YOUR GOAL:
Select from the records below every line that has the word "hold" in it.

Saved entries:
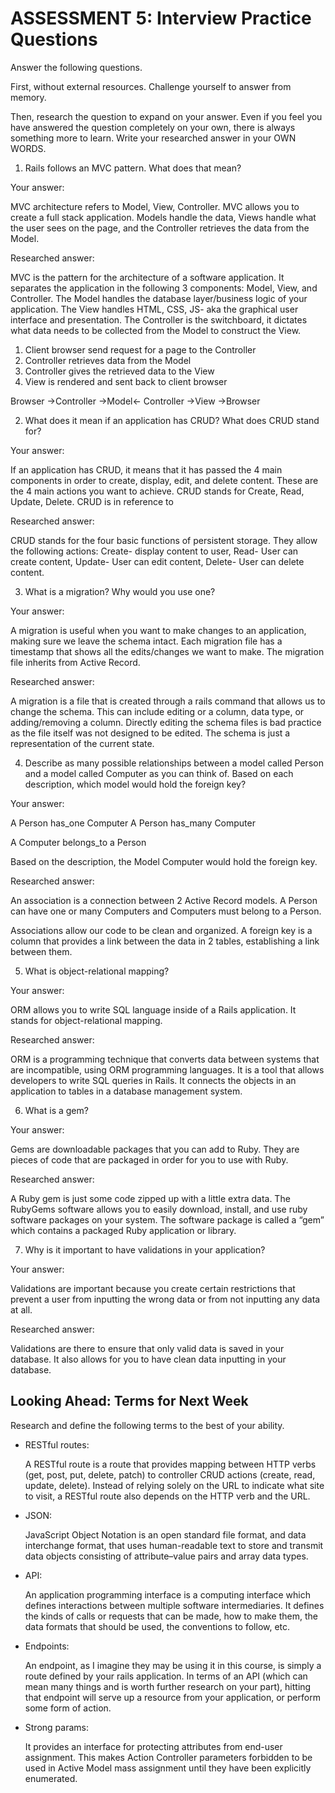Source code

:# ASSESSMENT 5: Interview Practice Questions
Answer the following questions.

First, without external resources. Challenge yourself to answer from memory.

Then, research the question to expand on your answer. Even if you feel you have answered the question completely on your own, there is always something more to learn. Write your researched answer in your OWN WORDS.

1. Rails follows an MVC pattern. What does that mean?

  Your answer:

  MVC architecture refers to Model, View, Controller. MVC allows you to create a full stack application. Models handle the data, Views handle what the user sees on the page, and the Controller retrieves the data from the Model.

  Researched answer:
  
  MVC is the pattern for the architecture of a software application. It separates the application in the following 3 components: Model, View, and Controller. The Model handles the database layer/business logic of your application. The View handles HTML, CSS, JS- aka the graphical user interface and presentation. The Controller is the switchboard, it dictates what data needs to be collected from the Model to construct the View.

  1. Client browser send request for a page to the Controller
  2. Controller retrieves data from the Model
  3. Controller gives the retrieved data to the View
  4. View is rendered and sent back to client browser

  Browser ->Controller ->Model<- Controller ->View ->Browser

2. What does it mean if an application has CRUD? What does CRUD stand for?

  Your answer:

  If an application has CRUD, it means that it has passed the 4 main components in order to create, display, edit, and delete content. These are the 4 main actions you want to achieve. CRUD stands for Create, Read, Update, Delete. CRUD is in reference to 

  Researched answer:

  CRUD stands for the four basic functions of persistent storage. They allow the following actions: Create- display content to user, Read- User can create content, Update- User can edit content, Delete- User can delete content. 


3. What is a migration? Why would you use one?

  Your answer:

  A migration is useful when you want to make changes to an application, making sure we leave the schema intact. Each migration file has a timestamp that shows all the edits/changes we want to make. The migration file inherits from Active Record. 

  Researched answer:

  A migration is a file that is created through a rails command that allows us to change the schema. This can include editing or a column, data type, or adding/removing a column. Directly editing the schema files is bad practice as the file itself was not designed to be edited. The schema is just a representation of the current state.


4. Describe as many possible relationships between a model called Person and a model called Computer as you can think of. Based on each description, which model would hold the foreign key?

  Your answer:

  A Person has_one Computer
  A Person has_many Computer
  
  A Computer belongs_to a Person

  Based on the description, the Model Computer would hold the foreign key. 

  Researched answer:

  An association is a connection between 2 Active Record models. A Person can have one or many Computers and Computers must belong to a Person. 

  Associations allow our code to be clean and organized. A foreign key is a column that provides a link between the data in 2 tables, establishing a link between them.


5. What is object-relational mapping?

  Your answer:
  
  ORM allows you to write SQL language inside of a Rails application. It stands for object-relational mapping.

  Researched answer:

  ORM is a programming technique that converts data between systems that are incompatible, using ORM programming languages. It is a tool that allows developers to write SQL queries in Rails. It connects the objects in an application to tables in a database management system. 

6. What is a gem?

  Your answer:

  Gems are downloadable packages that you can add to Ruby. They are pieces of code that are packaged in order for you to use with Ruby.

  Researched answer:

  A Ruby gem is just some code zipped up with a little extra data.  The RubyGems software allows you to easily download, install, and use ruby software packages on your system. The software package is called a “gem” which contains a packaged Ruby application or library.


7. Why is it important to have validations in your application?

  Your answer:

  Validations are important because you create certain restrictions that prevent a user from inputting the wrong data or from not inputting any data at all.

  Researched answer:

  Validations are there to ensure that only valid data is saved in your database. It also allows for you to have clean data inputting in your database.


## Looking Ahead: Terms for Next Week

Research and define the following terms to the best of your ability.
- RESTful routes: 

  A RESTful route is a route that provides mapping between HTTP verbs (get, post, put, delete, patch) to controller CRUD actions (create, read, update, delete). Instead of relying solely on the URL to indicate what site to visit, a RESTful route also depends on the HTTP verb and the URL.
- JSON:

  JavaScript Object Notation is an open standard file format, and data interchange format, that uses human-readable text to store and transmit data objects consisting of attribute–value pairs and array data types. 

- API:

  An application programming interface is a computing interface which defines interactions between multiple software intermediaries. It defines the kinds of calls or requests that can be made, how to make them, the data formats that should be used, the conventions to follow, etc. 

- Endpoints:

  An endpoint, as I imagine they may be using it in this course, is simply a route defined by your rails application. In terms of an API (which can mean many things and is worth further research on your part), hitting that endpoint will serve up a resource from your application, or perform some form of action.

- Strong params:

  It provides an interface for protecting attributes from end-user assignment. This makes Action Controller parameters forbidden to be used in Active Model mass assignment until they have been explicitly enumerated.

* * *

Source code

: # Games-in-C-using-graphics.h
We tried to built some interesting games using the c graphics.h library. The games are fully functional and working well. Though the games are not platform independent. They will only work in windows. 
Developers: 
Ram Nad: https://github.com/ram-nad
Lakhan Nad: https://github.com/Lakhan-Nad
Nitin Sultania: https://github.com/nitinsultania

ANSWER SPACE:
4. Describe as many possible relationships between a model called Person and a model called Computer as you can think of. Based on each description, which model would hold the foreign key?
  Based on the description, the Model Computer would hold the foreign key. 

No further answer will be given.